◆ EXERCISE INSTRUCTIONS
The entries are to be reproduced verbatim, and their pictures left out.

◆ DATA EXCERPTS

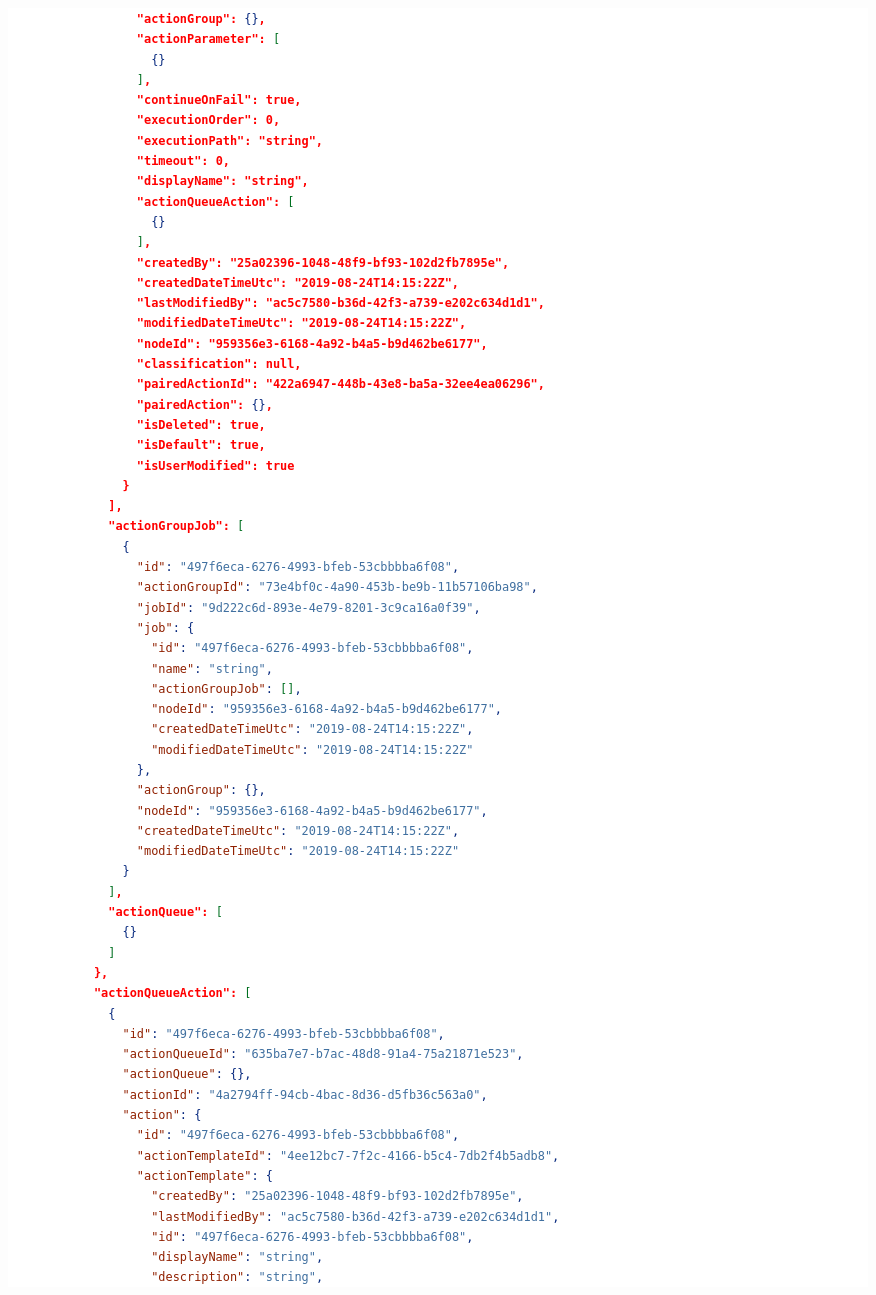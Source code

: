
 ```json
                  "actionGroup": {},
                  "actionParameter": [
                    {}
                  ],
                  "continueOnFail": true,
                  "executionOrder": 0,
                  "executionPath": "string",
                  "timeout": 0,
                  "displayName": "string",
                  "actionQueueAction": [
                    {}
                  ],
                  "createdBy": "25a02396-1048-48f9-bf93-102d2fb7895e",
                  "createdDateTimeUtc": "2019-08-24T14:15:22Z",
                  "lastModifiedBy": "ac5c7580-b36d-42f3-a739-e202c634d1d1",
                  "modifiedDateTimeUtc": "2019-08-24T14:15:22Z",
                  "nodeId": "959356e3-6168-4a92-b4a5-b9d462be6177",
                  "classification": null,
                  "pairedActionId": "422a6947-448b-43e8-ba5a-32ee4ea06296",
                  "pairedAction": {},
                  "isDeleted": true,
                  "isDefault": true,
                  "isUserModified": true
                }
              ],
              "actionGroupJob": [
                {
                  "id": "497f6eca-6276-4993-bfeb-53cbbbba6f08",
                  "actionGroupId": "73e4bf0c-4a90-453b-be9b-11b57106ba98",
                  "jobId": "9d222c6d-893e-4e79-8201-3c9ca16a0f39",
                  "job": {
                    "id": "497f6eca-6276-4993-bfeb-53cbbbba6f08",
                    "name": "string",
                    "actionGroupJob": [],
                    "nodeId": "959356e3-6168-4a92-b4a5-b9d462be6177",
                    "createdDateTimeUtc": "2019-08-24T14:15:22Z",
                    "modifiedDateTimeUtc": "2019-08-24T14:15:22Z"
                  },
                  "actionGroup": {},
                  "nodeId": "959356e3-6168-4a92-b4a5-b9d462be6177",
                  "createdDateTimeUtc": "2019-08-24T14:15:22Z",
                  "modifiedDateTimeUtc": "2019-08-24T14:15:22Z"
                }
              ],
              "actionQueue": [
                {}
              ]
            },
            "actionQueueAction": [
              {
                "id": "497f6eca-6276-4993-bfeb-53cbbbba6f08",
                "actionQueueId": "635ba7e7-b7ac-48d8-91a4-75a21871e523",
                "actionQueue": {},
                "actionId": "4a2794ff-94cb-4bac-8d36-d5fb36c563a0",
                "action": {
                  "id": "497f6eca-6276-4993-bfeb-53cbbbba6f08",
                  "actionTemplateId": "4ee12bc7-7f2c-4166-b5c4-7db2f4b5adb8",
                  "actionTemplate": {
                    "createdBy": "25a02396-1048-48f9-bf93-102d2fb7895e",
                    "lastModifiedBy": "ac5c7580-b36d-42f3-a739-e202c634d1d1",
                    "id": "497f6eca-6276-4993-bfeb-53cbbbba6f08",
                    "displayName": "string",
                    "description": "string",
```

◆ EXERCISE OUTPUT
Source code

:
 ```json
                  "actionGroup": {},
                  "actionParameter": [
                    {}
                  ],
                  "continueOnFail": true,
                  "executionOrder": 0,
                  "executionPath": "string",
                  "timeout": 0,
                  "displayName": "string",
                  "actionQueueAction": [
                    {}
                  ],
                  "createdBy": "25a02396-1048-48f9-bf93-102d2fb7895e",
                  "createdDateTimeUtc": "2019-08-24T14:15:22Z",
                  "lastModifiedBy": "ac5c7580-b36d-42f3-a739-e202c634d1d1",
                  "modifiedDateTimeUtc": "2019-08-24T14:15:22Z",
                  "nodeId": "959356e3-6168-4a92-b4a5-b9d462be6177",
                  "classification": null,
                  "pairedActionId": "422a6947-448b-43e8-ba5a-32ee4ea06296",
                  "pairedAction": {},
                  "isDeleted": true,
                  "isDefault": true,
                  "isUserModified": true
                }
              ],
              "actionGroupJob": [
                {
                  "id": "497f6eca-6276-4993-bfeb-53cbbbba6f08",
                  "actionGroupId": "73e4bf0c-4a90-453b-be9b-11b57106ba98",
                  "jobId": "9d222c6d-893e-4e79-8201-3c9ca16a0f39",
                  "job": {
                    "id": "497f6eca-6276-4993-bfeb-53cbbbba6f08",
                    "name": "string",
                    "actionGroupJob": [],
                    "nodeId": "959356e3-6168-4a92-b4a5-b9d462be6177",
                    "createdDateTimeUtc": "2019-08-24T14:15:22Z",
                    "modifiedDateTimeUtc": "2019-08-24T14:15:22Z"
                  },
                  "actionGroup": {},
                  "nodeId": "959356e3-6168-4a92-b4a5-b9d462be6177",
                  "createdDateTimeUtc": "2019-08-24T14:15:22Z",
                  "modifiedDateTimeUtc": "2019-08-24T14:15:22Z"
                }
              ],
              "actionQueue": [
                {}
              ]
            },
            "actionQueueAction": [
              {
                "id": "497f6eca-6276-4993-bfeb-53cbbbba6f08",
                "actionQueueId": "635ba7e7-b7ac-48d8-91a4-75a21871e523",
                "actionQueue": {},
                "actionId": "4a2794ff-94cb-4bac-8d36-d5fb36c563a0",
                "action": {
                  "id": "497f6eca-6276-4993-bfeb-53cbbbba6f08",
                  "actionTemplateId": "4ee12bc7-7f2c-4166-b5c4-7db2f4b5adb8",
                  "actionTemplate": {
                    "createdBy": "25a02396-1048-48f9-bf93-102d2fb7895e",
                    "lastModifiedBy": "ac5c7580-b36d-42f3-a739-e202c634d1d1",
                    "id": "497f6eca-6276-4993-bfeb-53cbbbba6f08",
                    "displayName": "string",
                    "description": "string",
```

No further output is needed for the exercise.